Frequency distribution of survey questions. Total number of survey respondents = 9.
Survey questions.
Some of the students’ comments from this survey are also presented in Table 4. They again highlight the importance of the proposed pedagogical technique in helping students develop probabilistic intuition and a deeper understanding of this esoteric subject.
Students’ comments.
Conclusion and future work
Probability and random processes, an important prerequisite for areas of electrical engineering such as communications, controls, signal processing, and networking, is generally considered a conceptually difficult and unintuitive subject by ECE undergraduates. 1 There are numerous reasons for the difficulty encountered by the students while learning this subject. First, due to our physical scale, how we have evolved, and how we observe the physical world with our naked eye, our brains are not wired to intuitively understand the probabilistic phenomena.3,4 For a long time, this subject has been taught in a very abstract manner with more emphasis on theory than on applications. Modern simulation and visualization tools such as MATLAB® are not often utilized to provide an alternative way of grasping this abstract subject. This paper presents an intuitive, application-based, simulation-driven pedagogical approach to teaching probability and random processes to ECE undergraduates. Some of the highlights of the proposed pedagogical approach entail introducing abstract probabilistic concepts using real-world applications of probability in ECE; extensive, tightly integrated, interactive MATLAB® simulations to build probabilistic intuition; use of relative frequency approach in simulations to complement the axiomatic approach; and modeling and analysis of optimal engineering systems design problems in the presence of uncertainty highlighting the design tradeoffs and their impact on the system performance. The proposed pedagogical approach was implemented during the course of a semester, and data were collected to ascertain the efficacy of this approach by comparing the performance of the treatment group with a control group.

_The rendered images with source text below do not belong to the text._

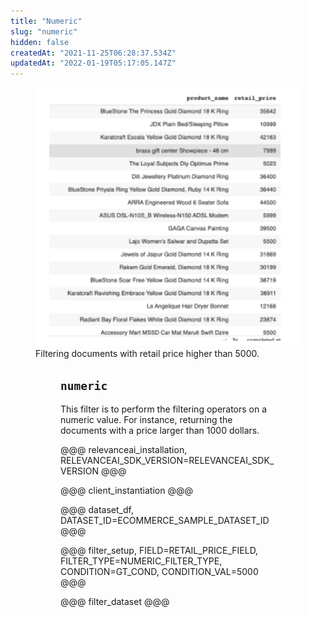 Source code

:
 ```yaml
---
title: "Numeric"
slug: "numeric"
hidden: false
createdAt: "2021-11-25T06:28:37.534Z"
updatedAt: "2022-01-19T05:17:05.147Z"
---
```

<figure>
<img src="https://github.com/RelevanceAI/RelevanceAI-readme-docs/blob/v1.1.4-search/docs_template/GENERAL_FEATURES/_assets/numeric.png?raw=true" width="446" alt="Numeric.png" />
<figcaption>Filtering documents with retail price higher than 5000.</figcaption>
<figure>

## `numeric`
This filter is to perform the filtering operators on a numeric value. For instance, returning the documents with a price larger than 1000 dollars.

@@@ relevanceai_installation, RELEVANCEAI_SDK_VERSION=RELEVANCEAI_SDK_VERSION @@@

@@@ client_instantiation @@@

@@@ dataset_df, DATASET_ID=ECOMMERCE_SAMPLE_DATASET_ID @@@

@@@ filter_setup, FIELD=RETAIL_PRICE_FIELD, FILTER_TYPE=NUMERIC_FILTER_TYPE, CONDITION=GT_COND, CONDITION_VAL=5000 @@@

@@@ filter_dataset @@@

The statistical tests employed to measure the efficacy of this approach provide sufficient evidence toward the effectiveness of this approach. In addition, the student survey data provide another validation of the effectiveness of the proposed pedagogical technique. In the future, we intend to extend the proposed pedagogical technique to other courses in the ECE curriculum and measure its efficacy with a larger sample size.
Footnotes
Author's Note
Waseem Sheikh is now affiliated with the CSET Department, Oregon Institute of Technology, 3201 Campus Dr, Klamath Falls, OR 97601, USA. Email: waseem.sheikh@oit.edu
Declaration of Conflicting Interests
The author declared no potential conflicts of interest with respect to the research, authorship, and/or publication of this article.
Funding
The author received no financial support for the research, authorship, and/or publication of this article.